**TASK TO COMPLETE:**
Quote all of the data that follows exactly as written, skipping the images.

**PROVIDED RECORDS:**
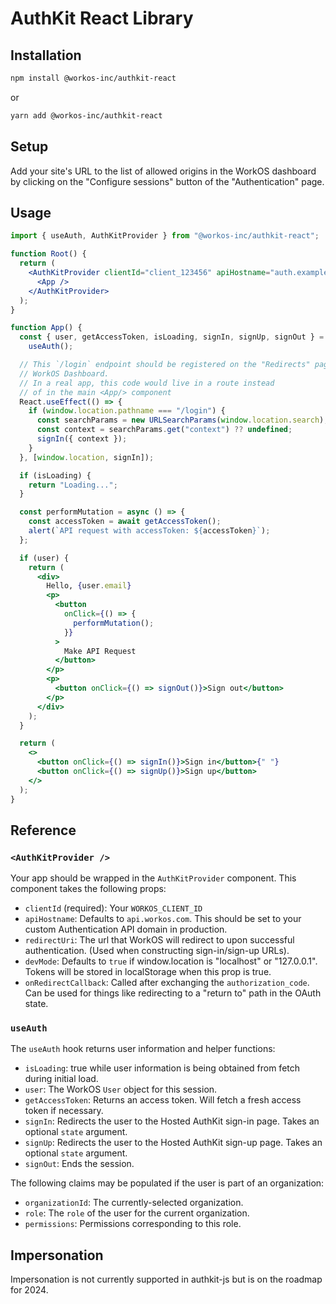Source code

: # AuthKit React Library

## Installation

```bash
npm install @workos-inc/authkit-react
```

or

```bash
yarn add @workos-inc/authkit-react
```

## Setup

Add your site's URL to the list of allowed origins in the WorkOS dashboard by
clicking on the "Configure sessions" button of the "Authentication" page.

## Usage

```jsx
import { useAuth, AuthKitProvider } from "@workos-inc/authkit-react";

function Root() {
  return (
    <AuthKitProvider clientId="client_123456" apiHostname="auth.example.com">
      <App />
    </AuthKitProvider>
  );
}

function App() {
  const { user, getAccessToken, isLoading, signIn, signUp, signOut } =
    useAuth();

  // This `/login` endpoint should be registered on the "Redirects" page of the
  // WorkOS Dashboard.
  // In a real app, this code would live in a route instead
  // of in the main <App/> component
  React.useEffect(() => {
    if (window.location.pathname === "/login") {
      const searchParams = new URLSearchParams(window.location.search);
      const context = searchParams.get("context") ?? undefined;
      signIn({ context });
    }
  }, [window.location, signIn]);

  if (isLoading) {
    return "Loading...";
  }

  const performMutation = async () => {
    const accessToken = await getAccessToken();
    alert(`API request with accessToken: ${accessToken}`);
  };

  if (user) {
    return (
      <div>
        Hello, {user.email}
        <p>
          <button
            onClick={() => {
              performMutation();
            }}
          >
            Make API Request
          </button>
        </p>
        <p>
          <button onClick={() => signOut()}>Sign out</button>
        </p>
      </div>
    );
  }

  return (
    <>
      <button onClick={() => signIn()}>Sign in</button>{" "}
      <button onClick={() => signUp()}>Sign up</button>
    </>
  );
}
```

## Reference

### `<AuthKitProvider />`

Your app should be wrapped in the `AuthKitProvider` component. This component
takes the following props:

- `clientId` (required): Your `WORKOS_CLIENT_ID`
- `apiHostname`: Defaults to `api.workos.com`. This should be set to your custom Authentication API domain in production.
- `redirectUri`: The url that WorkOS will redirect to upon successful authentication. (Used when constructing sign-in/sign-up URLs).
- `devMode`: Defaults to `true` if window.location is "localhost" or "127.0.0.1". Tokens will be stored in localStorage when this prop is true.
- `onRedirectCallback`: Called after exchanging the
  `authorization_code`. Can be used for things like redirecting to a "return
  to" path in the OAuth state.

### `useAuth`

The `useAuth` hook returns user information and helper functions:

- `isLoading`: true while user information is being obtained from fetch during initial load.
- `user`: The WorkOS `User` object for this session.
- `getAccessToken`: Returns an access token. Will fetch a fresh access token if necessary.
- `signIn`: Redirects the user to the Hosted AuthKit sign-in page. Takes an optional `state` argument.
- `signUp`: Redirects the user to the Hosted AuthKit sign-up page. Takes an optional `state` argument.
- `signOut`: Ends the session.

The following claims may be populated if the user is part of an organization:

- `organizationId`: The currently-selected organization.
- `role`: The `role` of the user for the current organization.
- `permissions`: Permissions corresponding to this role.

## Impersonation

Impersonation is not currently supported in authkit-js but is on the roadmap for 2024.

**RESPONSE BOX:**
Source code

: # AuthKit React Library

## Installation

```bash
npm install @workos-inc/authkit-react
```

or

```bash
yarn add @workos-inc/authkit-react
```

## Setup

Add your site's URL to the list of allowed origins in the WorkOS dashboard by
clicking on the "Configure sessions" button of the "Authentication" page.

## Usage

```jsx
import { useAuth, AuthKitProvider } from "@workos-inc/authkit-react";

function Root() {
  return (
    <AuthKitProvider clientId="client_123456" apiHostname="auth.example.com">
      <App />
    </AuthKitProvider>
  );
}

function App() {
  const { user, getAccessToken, isLoading, signIn, signUp, signOut } =
    useAuth();

  // This `/login` endpoint should be registered on the "Redirects" page of the
  // WorkOS Dashboard.
  // In a real app, this code would live in a route instead
  // of in the main <App/> component
  React.useEffect(() => {
    if (window.location.pathname === "/login") {
      const searchParams = new URLSearchParams(window.location.search);
      const context = searchParams.get("context") ?? undefined;
      signIn({ context });
    }
  }, [window.location, signIn]);

  if (isLoading) {
    return "Loading...";
  }

  const performMutation = async () => {
    const accessToken = await getAccessToken();
    alert(`API request with accessToken: ${accessToken}`);
  };

  if (user) {
    return (
      <div>
        Hello, {user.email}
        <p>
          <button
            onClick={() => {
              performMutation();
            }}
          >
            Make API Request
          </button>
        </p>
        <p>
          <button onClick={() => signOut()}>Sign out</button>
        </p>
      </div>
    );
  }

  return (
    <>
      <button onClick={() => signIn()}>Sign in</button>{" "}
      <button onClick={() => signUp()}>Sign up</button>
    </>
  );
}
```

## Reference

### `<AuthKitProvider />`

Your app should be wrapped in the `AuthKitProvider` component. This component
takes the following props:

- `clientId` (required): Your `WORKOS_CLIENT_ID`
- `apiHostname`: Defaults to `api.workos.com`. This should be set to your custom Authentication API domain in production.
- `redirectUri`: The url that WorkOS will redirect to upon successful authentication. (Used when constructing sign-in/sign-up URLs).
- `devMode`: Defaults to `true` if window.location is "localhost" or "127.0.0.1". Tokens will be stored in localStorage when this prop is true.
- `onRedirectCallback`: Called after exchanging the
  `authorization_code`. Can be used for things like redirecting to a "return
  to" path in the OAuth state.

### `useAuth`

The `useAuth` hook returns user information and helper functions:

- `isLoading`: true while user information is being obtained from fetch during initial load.
- `user`: The WorkOS `User` object for this session.
- `getAccessToken`: Returns an access token. Will fetch a fresh access token if necessary.
- `signIn`: Redirects the user to the Hosted AuthKit sign-in page. Takes an optional `state` argument.
- `signUp`: Redirects the user to the Hosted AuthKit sign-up page. Takes an optional `state` argument.
- `signOut`: Ends the session.

The following claims may be populated if the user is part of an organization:

- `organizationId`: The currently-selected organization.
- `role`: The `role` of the user for the current organization.
- `permissions`: Permissions corresponding to this role.

## Impersonation

Impersonation is not currently supported in authkit-js but is on the roadmap for 2024.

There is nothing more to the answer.